=== Begin Enclosure ===

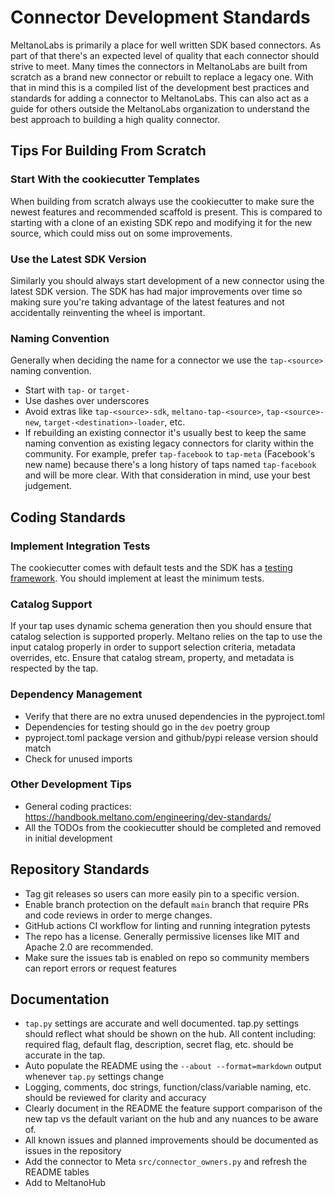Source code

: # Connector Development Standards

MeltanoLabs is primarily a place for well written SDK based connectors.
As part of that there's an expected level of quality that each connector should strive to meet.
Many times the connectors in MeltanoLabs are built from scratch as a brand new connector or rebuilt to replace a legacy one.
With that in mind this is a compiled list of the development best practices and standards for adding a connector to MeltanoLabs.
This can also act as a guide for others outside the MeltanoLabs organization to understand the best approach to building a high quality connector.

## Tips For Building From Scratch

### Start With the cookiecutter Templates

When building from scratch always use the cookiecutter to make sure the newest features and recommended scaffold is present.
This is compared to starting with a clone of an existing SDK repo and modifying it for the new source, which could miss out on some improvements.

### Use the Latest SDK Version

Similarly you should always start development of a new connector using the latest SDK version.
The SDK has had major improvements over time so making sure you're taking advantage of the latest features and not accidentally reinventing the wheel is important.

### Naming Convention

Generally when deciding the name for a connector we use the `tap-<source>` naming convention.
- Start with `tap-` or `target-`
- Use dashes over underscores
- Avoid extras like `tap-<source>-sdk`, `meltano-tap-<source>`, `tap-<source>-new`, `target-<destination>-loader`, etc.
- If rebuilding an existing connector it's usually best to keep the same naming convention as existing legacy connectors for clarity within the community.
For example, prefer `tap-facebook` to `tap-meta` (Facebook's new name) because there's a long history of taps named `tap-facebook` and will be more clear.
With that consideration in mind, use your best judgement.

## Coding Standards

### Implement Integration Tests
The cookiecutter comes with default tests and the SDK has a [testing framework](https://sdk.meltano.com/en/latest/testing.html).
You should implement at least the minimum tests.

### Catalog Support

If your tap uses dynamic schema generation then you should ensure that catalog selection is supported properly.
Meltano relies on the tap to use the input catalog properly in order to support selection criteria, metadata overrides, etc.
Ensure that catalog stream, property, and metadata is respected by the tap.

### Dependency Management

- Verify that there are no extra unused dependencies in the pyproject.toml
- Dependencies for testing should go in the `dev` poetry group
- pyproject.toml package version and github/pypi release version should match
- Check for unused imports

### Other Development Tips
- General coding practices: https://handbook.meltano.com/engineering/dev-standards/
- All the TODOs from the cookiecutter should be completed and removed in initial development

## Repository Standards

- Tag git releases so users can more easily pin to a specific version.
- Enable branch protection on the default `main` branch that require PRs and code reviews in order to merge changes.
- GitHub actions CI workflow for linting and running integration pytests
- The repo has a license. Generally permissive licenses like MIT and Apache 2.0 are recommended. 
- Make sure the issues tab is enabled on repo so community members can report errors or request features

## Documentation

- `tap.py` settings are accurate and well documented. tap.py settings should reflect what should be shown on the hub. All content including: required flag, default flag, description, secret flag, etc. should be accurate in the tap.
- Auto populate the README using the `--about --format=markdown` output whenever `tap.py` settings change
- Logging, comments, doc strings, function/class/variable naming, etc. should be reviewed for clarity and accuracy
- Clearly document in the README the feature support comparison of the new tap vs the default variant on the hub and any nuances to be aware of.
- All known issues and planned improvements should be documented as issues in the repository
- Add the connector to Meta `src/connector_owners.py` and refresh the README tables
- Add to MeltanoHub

=== End Enclosure ===
=== Begin Enclosure ===

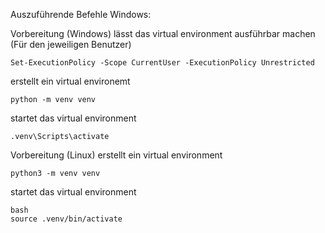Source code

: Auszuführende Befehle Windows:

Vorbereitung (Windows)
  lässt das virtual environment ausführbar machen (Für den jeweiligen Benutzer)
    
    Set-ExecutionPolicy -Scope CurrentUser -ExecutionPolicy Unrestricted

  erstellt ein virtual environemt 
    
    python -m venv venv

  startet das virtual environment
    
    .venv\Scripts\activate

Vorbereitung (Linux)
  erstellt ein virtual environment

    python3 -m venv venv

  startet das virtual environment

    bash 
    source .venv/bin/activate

=== End Enclosure ===
=== Begin Enclosure ===

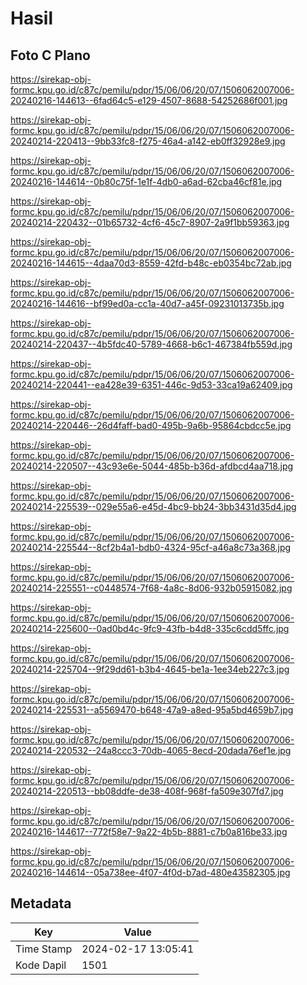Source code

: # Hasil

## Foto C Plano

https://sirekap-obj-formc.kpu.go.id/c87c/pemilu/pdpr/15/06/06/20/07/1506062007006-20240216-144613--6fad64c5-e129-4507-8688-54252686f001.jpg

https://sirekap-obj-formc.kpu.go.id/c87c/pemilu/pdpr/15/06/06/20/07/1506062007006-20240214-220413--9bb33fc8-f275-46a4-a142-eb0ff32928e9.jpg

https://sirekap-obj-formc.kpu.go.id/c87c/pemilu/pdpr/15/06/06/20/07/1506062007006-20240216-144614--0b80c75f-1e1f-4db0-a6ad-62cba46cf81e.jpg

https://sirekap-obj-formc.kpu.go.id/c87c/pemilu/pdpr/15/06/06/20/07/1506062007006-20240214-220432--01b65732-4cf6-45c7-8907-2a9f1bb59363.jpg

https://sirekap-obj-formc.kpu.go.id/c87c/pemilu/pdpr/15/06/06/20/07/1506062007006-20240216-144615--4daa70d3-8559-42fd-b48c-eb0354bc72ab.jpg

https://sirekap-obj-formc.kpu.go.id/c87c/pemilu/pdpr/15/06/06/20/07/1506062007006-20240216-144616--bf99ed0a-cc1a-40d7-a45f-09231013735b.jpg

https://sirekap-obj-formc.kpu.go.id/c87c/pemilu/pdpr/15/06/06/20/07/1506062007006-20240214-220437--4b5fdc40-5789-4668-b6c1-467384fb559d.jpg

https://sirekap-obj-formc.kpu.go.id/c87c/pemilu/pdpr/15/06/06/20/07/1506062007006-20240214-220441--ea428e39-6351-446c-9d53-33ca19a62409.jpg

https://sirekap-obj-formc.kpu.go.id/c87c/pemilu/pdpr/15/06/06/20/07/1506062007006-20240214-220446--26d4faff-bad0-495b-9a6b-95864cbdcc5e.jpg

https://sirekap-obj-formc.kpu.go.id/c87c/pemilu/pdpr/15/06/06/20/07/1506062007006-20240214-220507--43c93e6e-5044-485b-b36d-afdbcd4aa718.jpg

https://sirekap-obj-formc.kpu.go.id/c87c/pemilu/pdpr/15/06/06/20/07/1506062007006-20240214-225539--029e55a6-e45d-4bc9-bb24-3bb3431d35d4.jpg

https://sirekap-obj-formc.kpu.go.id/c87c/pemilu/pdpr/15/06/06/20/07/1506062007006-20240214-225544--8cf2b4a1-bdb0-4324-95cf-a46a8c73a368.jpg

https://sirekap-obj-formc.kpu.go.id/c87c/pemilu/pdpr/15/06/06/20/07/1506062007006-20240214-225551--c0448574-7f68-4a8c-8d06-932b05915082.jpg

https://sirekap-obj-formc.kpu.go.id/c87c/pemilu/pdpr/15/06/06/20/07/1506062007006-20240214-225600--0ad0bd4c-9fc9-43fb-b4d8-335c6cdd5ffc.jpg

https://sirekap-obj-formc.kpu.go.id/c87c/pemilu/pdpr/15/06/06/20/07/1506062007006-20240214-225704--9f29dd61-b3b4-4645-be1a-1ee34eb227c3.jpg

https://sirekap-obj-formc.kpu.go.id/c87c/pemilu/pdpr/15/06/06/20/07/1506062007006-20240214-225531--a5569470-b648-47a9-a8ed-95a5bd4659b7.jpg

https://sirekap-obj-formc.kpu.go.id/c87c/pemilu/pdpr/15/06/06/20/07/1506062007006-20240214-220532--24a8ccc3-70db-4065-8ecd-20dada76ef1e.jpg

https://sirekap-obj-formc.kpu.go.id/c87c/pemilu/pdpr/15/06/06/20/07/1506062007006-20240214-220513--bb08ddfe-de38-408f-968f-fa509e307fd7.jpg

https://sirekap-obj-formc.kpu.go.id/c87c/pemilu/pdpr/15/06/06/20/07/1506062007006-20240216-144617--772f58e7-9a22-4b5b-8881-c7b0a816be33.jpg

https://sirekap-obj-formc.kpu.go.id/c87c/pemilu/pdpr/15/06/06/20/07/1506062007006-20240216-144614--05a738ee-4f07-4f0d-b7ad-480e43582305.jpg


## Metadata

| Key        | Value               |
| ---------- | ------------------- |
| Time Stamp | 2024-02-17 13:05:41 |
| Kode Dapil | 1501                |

=== End Enclosure ===

• _Task instructions_: The range runs from the line above containing "The cookiecutter comes" to the line containing "- GitHub actions", inclusive. Restate those lines word for word and no others.

• _Solution for this task_:
The cookiecutter comes with default tests and the SDK has a [testing framework](https://sdk.meltano.com/en/latest/testing.html).
You should implement at least the minimum tests.

### Catalog Support

If your tap uses dynamic schema generation then you should ensure that catalog selection is supported properly.
Meltano relies on the tap to use the input catalog properly in order to support selection criteria, metadata overrides, etc.
Ensure that catalog stream, property, and metadata is respected by the tap.

### Dependency Management

- Verify that there are no extra unused dependencies in the pyproject.toml
- Dependencies for testing should go in the `dev` poetry group
- pyproject.toml package version and github/pypi release version should match
- Check for unused imports

### Other Development Tips
- General coding practices: https://handbook.meltano.com/engineering/dev-standards/
- All the TODOs from the cookiecutter should be completed and removed in initial development

## Repository Standards

- Tag git releases so users can more easily pin to a specific version.
- Enable branch protection on the default `main` branch that require PRs and code reviews in order to merge changes.
- GitHub actions CI workflow for linting and running integration pytests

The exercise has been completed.